> _Supplied information_:
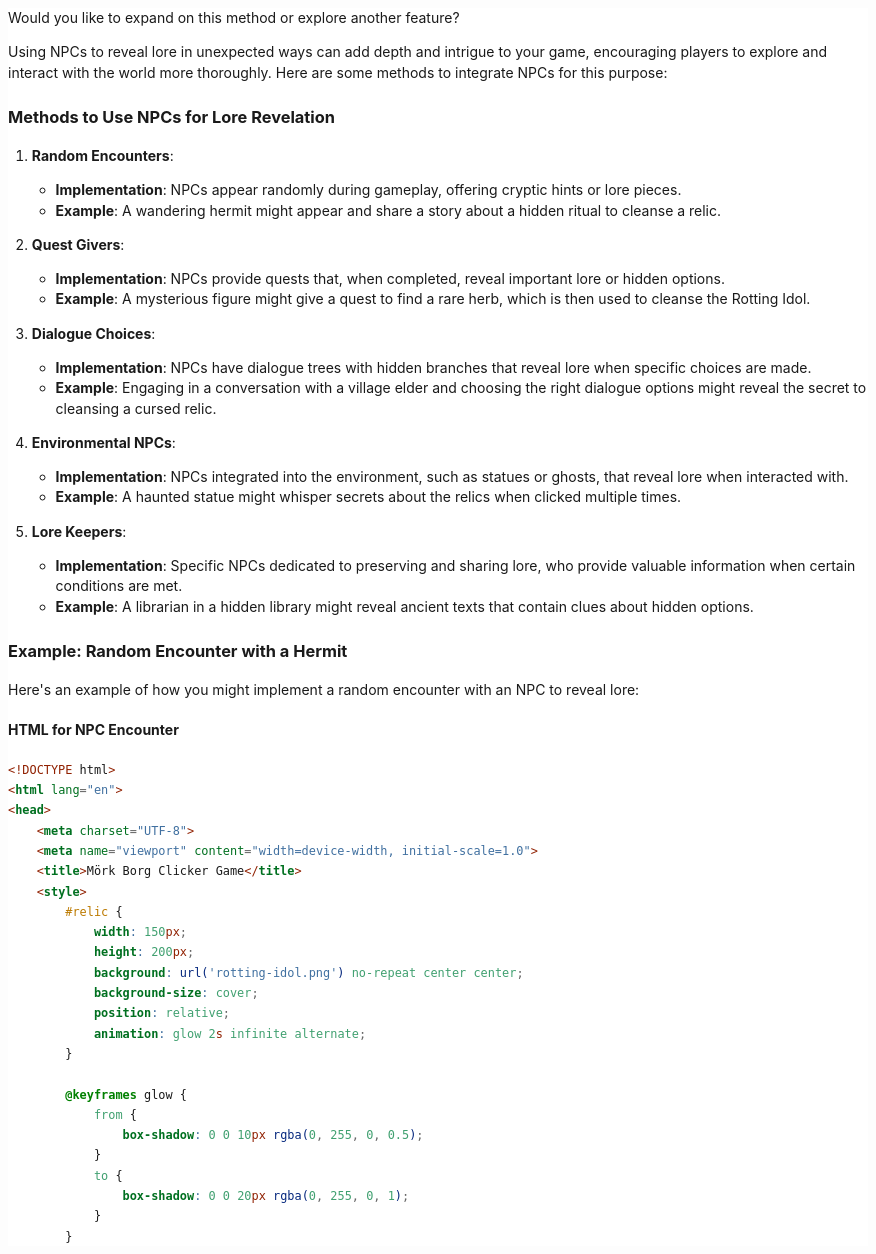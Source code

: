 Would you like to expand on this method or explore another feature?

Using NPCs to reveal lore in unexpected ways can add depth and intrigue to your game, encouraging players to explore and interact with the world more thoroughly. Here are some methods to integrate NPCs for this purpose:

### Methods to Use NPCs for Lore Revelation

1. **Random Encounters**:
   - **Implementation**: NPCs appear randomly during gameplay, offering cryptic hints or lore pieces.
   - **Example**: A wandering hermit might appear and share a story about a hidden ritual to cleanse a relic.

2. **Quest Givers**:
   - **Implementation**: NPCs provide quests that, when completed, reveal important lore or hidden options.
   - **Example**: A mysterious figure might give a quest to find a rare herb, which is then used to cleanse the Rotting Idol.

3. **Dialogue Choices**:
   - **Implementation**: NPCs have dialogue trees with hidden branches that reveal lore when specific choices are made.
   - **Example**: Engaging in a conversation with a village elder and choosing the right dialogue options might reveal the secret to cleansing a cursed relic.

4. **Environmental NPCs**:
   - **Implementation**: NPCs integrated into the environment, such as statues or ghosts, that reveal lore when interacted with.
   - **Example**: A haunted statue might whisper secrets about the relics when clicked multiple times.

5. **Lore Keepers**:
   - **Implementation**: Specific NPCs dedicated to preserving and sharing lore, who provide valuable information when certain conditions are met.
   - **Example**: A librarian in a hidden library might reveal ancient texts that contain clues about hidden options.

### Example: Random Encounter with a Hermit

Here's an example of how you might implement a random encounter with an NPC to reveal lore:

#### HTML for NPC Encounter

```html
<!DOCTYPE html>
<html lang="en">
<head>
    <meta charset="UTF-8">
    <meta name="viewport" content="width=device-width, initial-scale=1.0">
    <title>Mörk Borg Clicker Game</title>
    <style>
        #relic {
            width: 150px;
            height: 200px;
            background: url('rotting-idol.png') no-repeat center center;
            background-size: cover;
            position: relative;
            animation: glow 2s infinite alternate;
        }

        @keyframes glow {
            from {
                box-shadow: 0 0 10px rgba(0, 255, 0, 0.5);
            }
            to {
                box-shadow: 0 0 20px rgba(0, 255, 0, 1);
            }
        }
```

> _What to do_:
Look over the records. Copy the lines that include the word "Implementation".

> _Solved exercise_:
   - **Implementation**: NPCs appear randomly during gameplay, offering cryptic hints or lore pieces.
   - **Implementation**: NPCs provide quests that, when completed, reveal important lore or hidden options.
   - **Implementation**: NPCs have dialogue trees with hidden branches that reveal lore when specific choices are made.
   - **Implementation**: NPCs integrated into the environment, such as statues or ghosts, that reveal lore when interacted with.
   - **Implementation**: Specific NPCs dedicated to preserving and sharing lore, who provide valuable information when certain conditions are met.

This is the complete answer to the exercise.